---- MATERIAL TO PROCESS
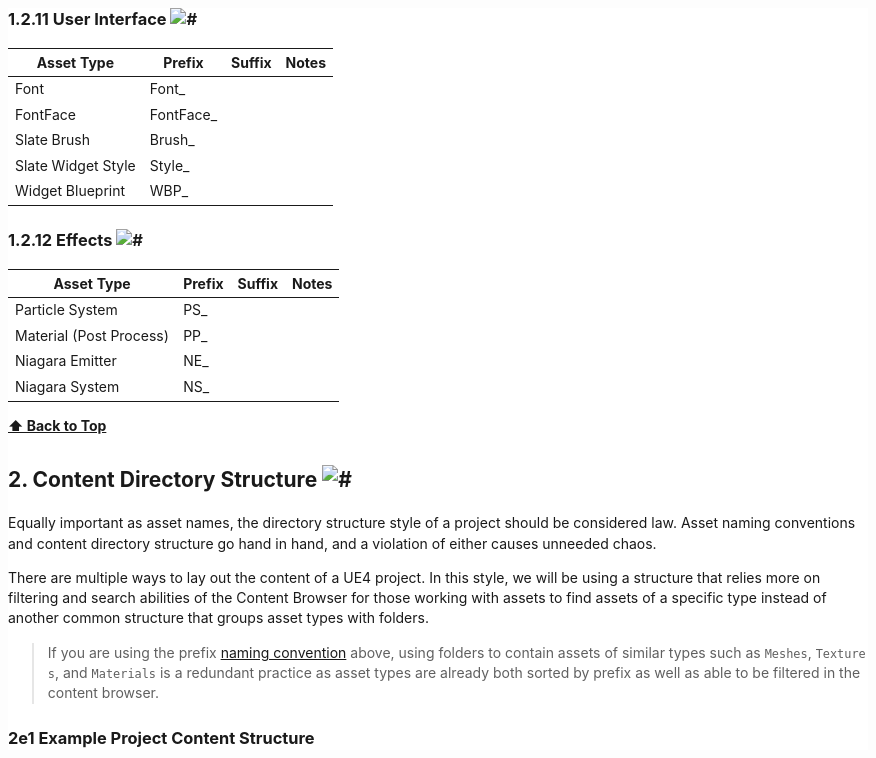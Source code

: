 <a name="anc-ui"></a>
<a name="1.2.11"></a>
### 1.2.11 User Interface ![#](https://img.shields.io/badge/lint-supported-green.svg)

| Asset Type              | Prefix     | Suffix     | Notes                            |
| ----------------------- | ---------- | ---------- | -------------------------------- |
| Font                    | Font_      |            |                                  |
| FontFace                | FontFace_  |            |                                  |
| Slate Brush             | Brush_     |            |                                  |
| Slate Widget Style      | Style_     |            |                                  |
| Widget Blueprint        | WBP_       |            |                                  |

<a name="anc-effects"></a>
<a name="1.2.12"></a>
### 1.2.12 Effects ![#](https://img.shields.io/badge/lint-supported-green.svg)

| Asset Type              | Prefix     | Suffix     | Notes                            |
| ----------------------- | ---------- | ---------- | -------------------------------- |
| Particle System         | PS_        |            |                                  |
| Material (Post Process) | PP_        |            |                                  |
| Niagara Emitter	  | NE_        |            |                                  |
| Niagara System 	  | NS_        |            |                                  |

**[⬆ Back to Top](#table-of-contents)**


<a name="2"></a>
<a name="structure"></a>
## 2. Content Directory Structure ![#](https://img.shields.io/badge/lint-partial_support-yellow.svg)

Equally important as asset names, the directory structure style of a project should be considered law. Asset naming conventions and content directory structure go hand in hand, and a violation of either causes unneeded chaos.

There are multiple ways to lay out the content of a UE4 project. In this style, we will be using a structure that relies more on filtering and search abilities of the Content Browser for those working with assets to find assets of a specific type instead of another common structure that groups asset types with folders.

> If you are using the prefix [naming convention](#1.2) above, using folders to contain assets of similar types such as `Meshes`, `Textures`, and `Materials` is a redundant practice as asset types are already both sorted by prefix as well as able to be filtered in the content browser.

<a name="2e1"><a>
### 2e1 Example Project Content Structure
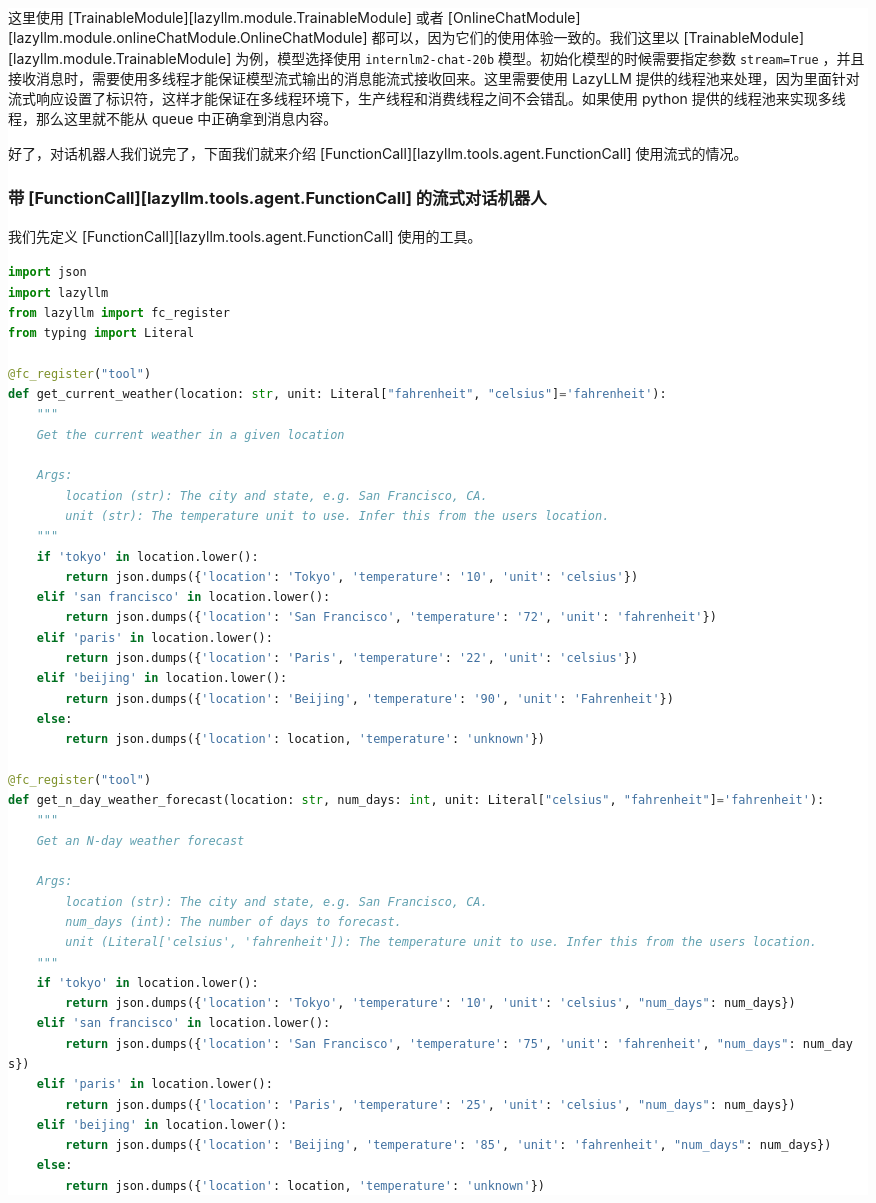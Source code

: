 这里使用 [TrainableModule][lazyllm.module.TrainableModule] 或者 [OnlineChatModule][lazyllm.module.onlineChatModule.OnlineChatModule] 都可以，因为它们的使用体验一致的。我们这里以 [TrainableModule][lazyllm.module.TrainableModule] 为例，模型选择使用 `internlm2-chat-20b` 模型。初始化模型的时候需要指定参数 `stream=True` ，并且接收消息时，需要使用多线程才能保证模型流式输出的消息能流式接收回来。这里需要使用 LazyLLM 提供的线程池来处理，因为里面针对流式响应设置了标识符，这样才能保证在多线程环境下，生产线程和消费线程之间不会错乱。如果使用 python 提供的线程池来实现多线程，那么这里就不能从 queue 中正确拿到消息内容。

好了，对话机器人我们说完了，下面我们就来介绍 [FunctionCall][lazyllm.tools.agent.FunctionCall] 使用流式的情况。

### 带 [FunctionCall][lazyllm.tools.agent.FunctionCall] 的流式对话机器人

我们先定义 [FunctionCall][lazyllm.tools.agent.FunctionCall] 使用的工具。

```python
import json
import lazyllm
from lazyllm import fc_register
from typing import Literal

@fc_register("tool")
def get_current_weather(location: str, unit: Literal["fahrenheit", "celsius"]='fahrenheit'):
    """
    Get the current weather in a given location

    Args:
        location (str): The city and state, e.g. San Francisco, CA.
        unit (str): The temperature unit to use. Infer this from the users location.
    """
    if 'tokyo' in location.lower():
        return json.dumps({'location': 'Tokyo', 'temperature': '10', 'unit': 'celsius'})
    elif 'san francisco' in location.lower():
        return json.dumps({'location': 'San Francisco', 'temperature': '72', 'unit': 'fahrenheit'})
    elif 'paris' in location.lower():
        return json.dumps({'location': 'Paris', 'temperature': '22', 'unit': 'celsius'})
    elif 'beijing' in location.lower():
        return json.dumps({'location': 'Beijing', 'temperature': '90', 'unit': 'Fahrenheit'})
    else:
        return json.dumps({'location': location, 'temperature': 'unknown'})

@fc_register("tool")
def get_n_day_weather_forecast(location: str, num_days: int, unit: Literal["celsius", "fahrenheit"]='fahrenheit'):
    """
    Get an N-day weather forecast

    Args:
        location (str): The city and state, e.g. San Francisco, CA.
        num_days (int): The number of days to forecast.
        unit (Literal['celsius', 'fahrenheit']): The temperature unit to use. Infer this from the users location.
    """
    if 'tokyo' in location.lower():
        return json.dumps({'location': 'Tokyo', 'temperature': '10', 'unit': 'celsius', "num_days": num_days})
    elif 'san francisco' in location.lower():
        return json.dumps({'location': 'San Francisco', 'temperature': '75', 'unit': 'fahrenheit', "num_days": num_days})
    elif 'paris' in location.lower():
        return json.dumps({'location': 'Paris', 'temperature': '25', 'unit': 'celsius', "num_days": num_days})
    elif 'beijing' in location.lower():
        return json.dumps({'location': 'Beijing', 'temperature': '85', 'unit': 'fahrenheit', "num_days": num_days})
    else:
        return json.dumps({'location': location, 'temperature': 'unknown'})
```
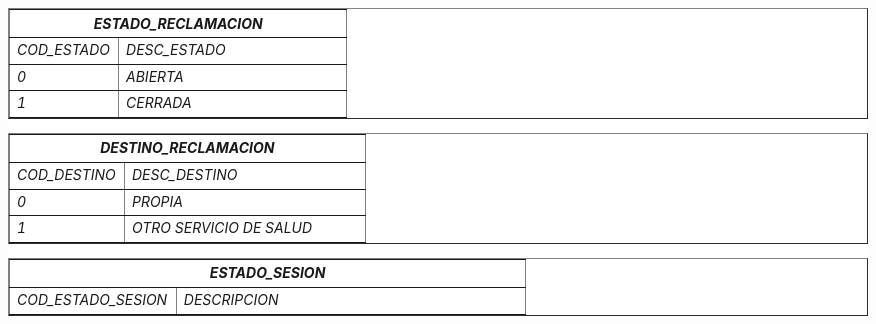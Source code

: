<table border="1">
<colgroup>
<col style="width: 32%" />
<col style="width: 67%" />
</colgroup>
<thead>
<tr>
<th colspan="2"><em>ESTADO_RECLAMACION</em></th>
</tr>
</thead>
<tbody>
<tr>
<td><em>COD_ESTADO</em></td>
<td><em>DESC_ESTADO</em></td>
</tr>
<tr>
<td><em>0</em></td>
<td><em>ABIERTA</em></td>
</tr>
<tr>
<td><em>1</em></td>
<td><em>CERRADA</em></td>
</tr>
</tbody>
</table>
<table border="1">
<colgroup>
<col style="width: 32%" />
<col style="width: 67%" />
</colgroup>
<thead>
<tr>
<th colspan="2"><em>DESTINO_RECLAMACION</em></th>
</tr>
</thead>
<tbody>
<tr>
<td><em>COD_DESTINO</em></td>
<td><em>DESC_DESTINO</em></td>
</tr>
<tr>
<td><em>0</em></td>
<td><em>PROPIA</em></td>
</tr>
<tr>
<td><em>1</em></td>
<td><em>OTRO SERVICIO DE SALUD</em></td>
</tr>
</tbody>
</table>
<table border="1">
<colgroup>
<col style="width: 32%" />
<col style="width: 67%" />
</colgroup>
<thead>
<tr>
<th colspan="2"><em>ESTADO_SESION</em></th>
</tr>
</thead>
<tbody>
<tr>
<td><em>COD_ESTADO_SESION</em></td>
<td><em>DESCRIPCION</em></td>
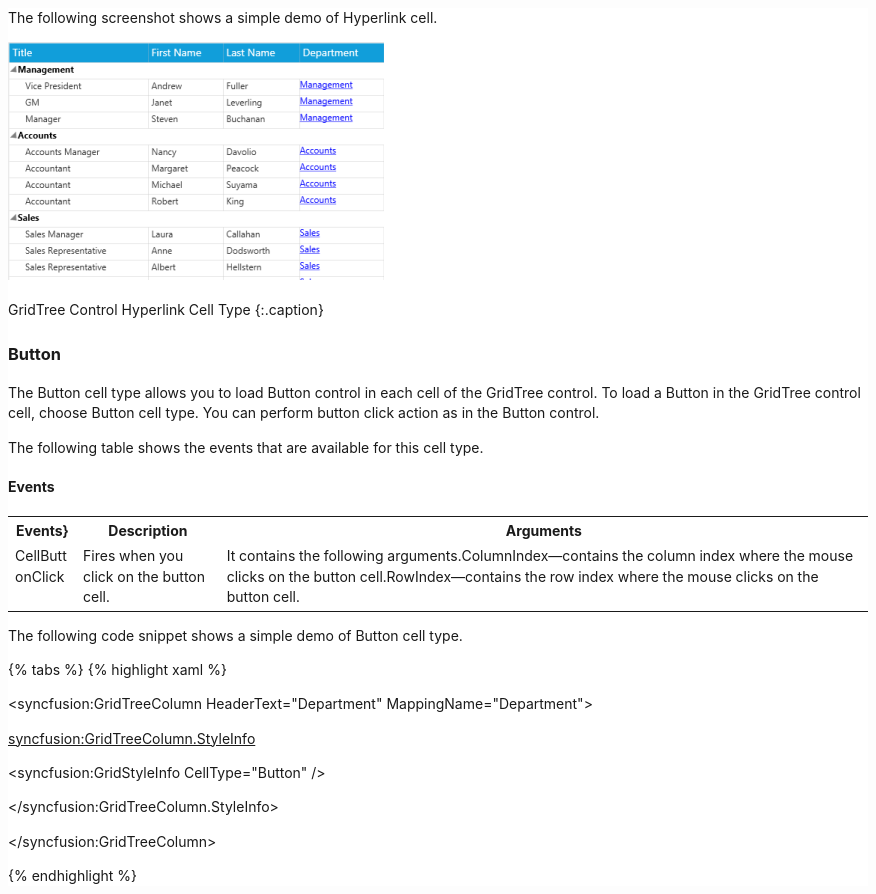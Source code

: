 The following screenshot shows a simple demo of Hyperlink cell.

![](Columns_images/Columns_img19.png)



GridTree Control Hyperlink Cell Type
{:.caption}

### Button

The Button cell type allows you to load Button control in each cell of the GridTree control. To load a Button in the GridTree control cell, choose Button cell type. You can perform button click action as in the Button control.

The following table shows the events that are available for this cell type.

#### Events

<table>
<tr>
<th>
Events}</th><th>
Description</th><th>
Arguments</th></tr>
<tr>
<td>
CellButtonClick</td><td>
Fires when you click on the button cell.</td><td>
It contains the following arguments.ColumnIndex—contains the column index where the mouse clicks on the button cell.RowIndex—contains the row index where the mouse clicks on the button cell.</td></tr>
</table>


The following code snippet shows a simple demo of Button cell type.

{% tabs %}
{% highlight xaml %}



<syncfusion:GridTreeColumn HeaderText="Department" MappingName="Department">

<syncfusion:GridTreeColumn.StyleInfo>

<syncfusion:GridStyleInfo CellType="Button" />

</syncfusion:GridTreeColumn.StyleInfo>

</syncfusion:GridTreeColumn>

{% endhighlight %}
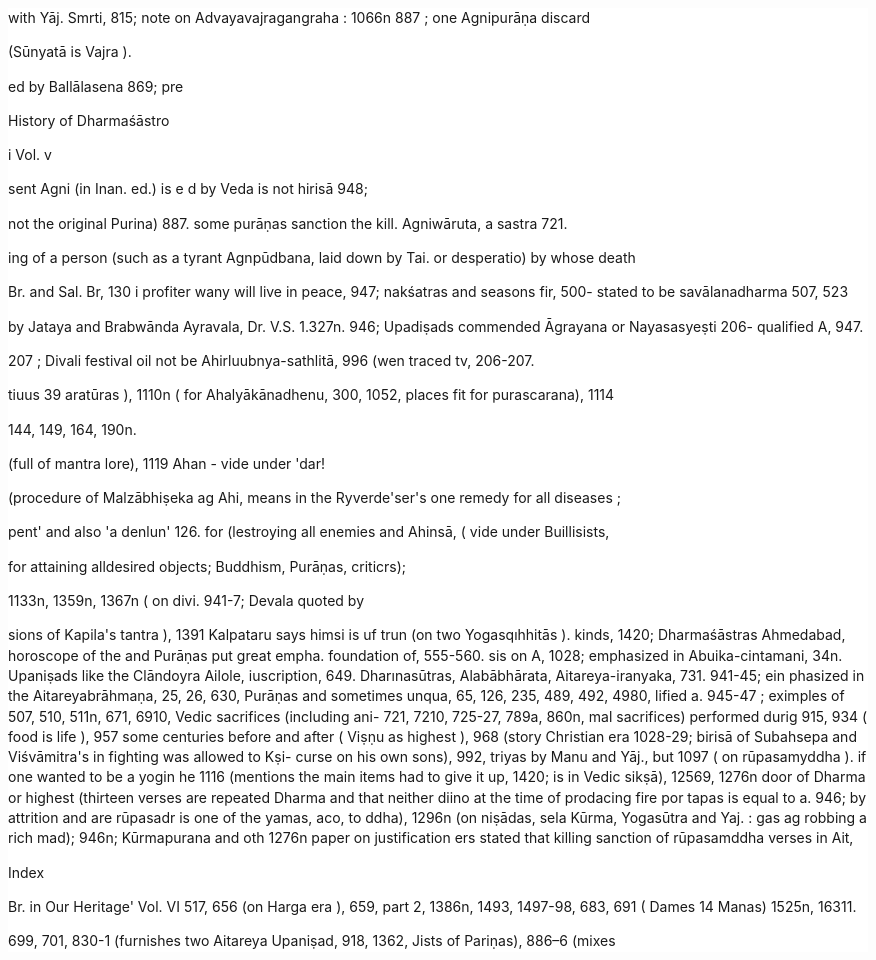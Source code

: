 with Yāj. Smrti, 815; note on Advayavajragangraha : 1066n 887 ; one Agnipurāṇa discard 

(Sūnyatā is Vajra ). 

ed by Ballālasena 869; pre 

History of Dharmaśāstro 

i Vol. v 

sent Agni (in Inan. ed.) is e d by Veda is not hirisā 948; 

not the original Purina) 887. some purāṇas sanction the kill. Agniwāruta, a sastra 721. 

ing of a person (such as a tyrant Agnpūdbana, laid down by Tai. or desperatio) by whose death 

Br. and Sal. Br, 130 i profiter wany will live in peace, 947; nakśatras and seasons fir, 500- stated to be savālanadharma 507, 523 

by Jataya and Brabwānda Ayravala, Dr. V.S. 1.327n. 946; Upadiṣads commended Āgrayana or Nayasasyeṣti 206- qualified A, 947. 

207 ; Divali festival oil not be Ahirluubnya-sathlitā, 996 (wen traced tv, 206-207. 

tiuus 39 aratūras ), 1110n ( for Ahalyākānadhenu, 300, 1052, places fit for purascarana), 1114 

144, 149, 164, 190n. 

(full of mantra lore), 1119 Ahan - vide under 'dar! 

(procedure of Malzābhiṣeka ag Ahi, means in the Ryverde'ser's one remedy for all diseases ; 

pent' and also 'a denlun' 126. for (lestroying all enemies and Ahinsā, ( vide under Buillisists, 

for attaining alldesired objects; Buddhism, Purāṇas, criticrs); 

1133n, 1359n, 1367n ( on divi. 941-7; Devala quoted by 

sions of Kapila's tantra ), 1391 Kalpataru says himsi is uf trun (on two Yogasqıhhitās ). kinds, 1420; Dharmaśāstras Ahmedabad, horoscope of the and Purāṇas put great empha. foundation of, 555-560. sis on A, 1028; emphasized in Abuika-cintamani, 34n. Upaniṣads like the Clāndoyra Ailole, iuscription, 649. Dharınasūtras, Alabābhārata, Aitareya-iranyaka, 731. 941-45; ein phasized in the Aitareyabrāhmaṇa, 25, 26, 630, Purāṇas and sometimes unqua, 65, 126, 235, 489, 492, 4980, lified a. 945-47 ; eximples of 507, 510, 511n, 671, 6910, Vedic sacrifices (including ani- 721, 7210, 725-27, 789a, 860n, mal sacrifices) performed durig 915, 934 ( food is life ), 957 some centuries before and after ( Viṣṇu as highest ), 968 (story Christian era 1028-29; birisā of Subahsepa and Viśvāmitra's in fighting was allowed to Kṣi- curse on his own sons), 992, triyas by Manu and Yāj., but 1097 ( on rūpasamyddha ). if one wanted to be a yogin he 1116 (mentions the main items had to give it up, 1420; is in Vedic sikṣā), 12569, 1276n door of Dharma or highest (thirteen verses are repeated Dharma and that neither diino at the time of prodacing fire por tapas is equal to a. 946; by attrition and are rūpasadr is one of the yamas, aco, to ddha), 1296n (on niṣādas, sela Kūrma, Yogasūtra and Yaj. : gas ag robbing a rich mad); 946n; Kūrmapurana and oth 1276n paper on justification ers stated that killing sanction of rūpasamddha verses in Ait, 

Index 

Br. in Our Heritage' Vol. VI 517, 656 (on Harga era ), 659, part 2, 1386n, 1493, 1497-98, 683, 691 ( Dames 14 Manas) 1525n, 16311. 

699, 701, 830-1 (furnishes two Aitareya Upaniṣad, 918, 1362, Jists of Pariṇas), 886–6 (mixes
--------
→ **WORK REQUEST**
Tally every line in these entries where the string "syncfusion" occurs. The tally alone is the answer.

→ **REPLY**
5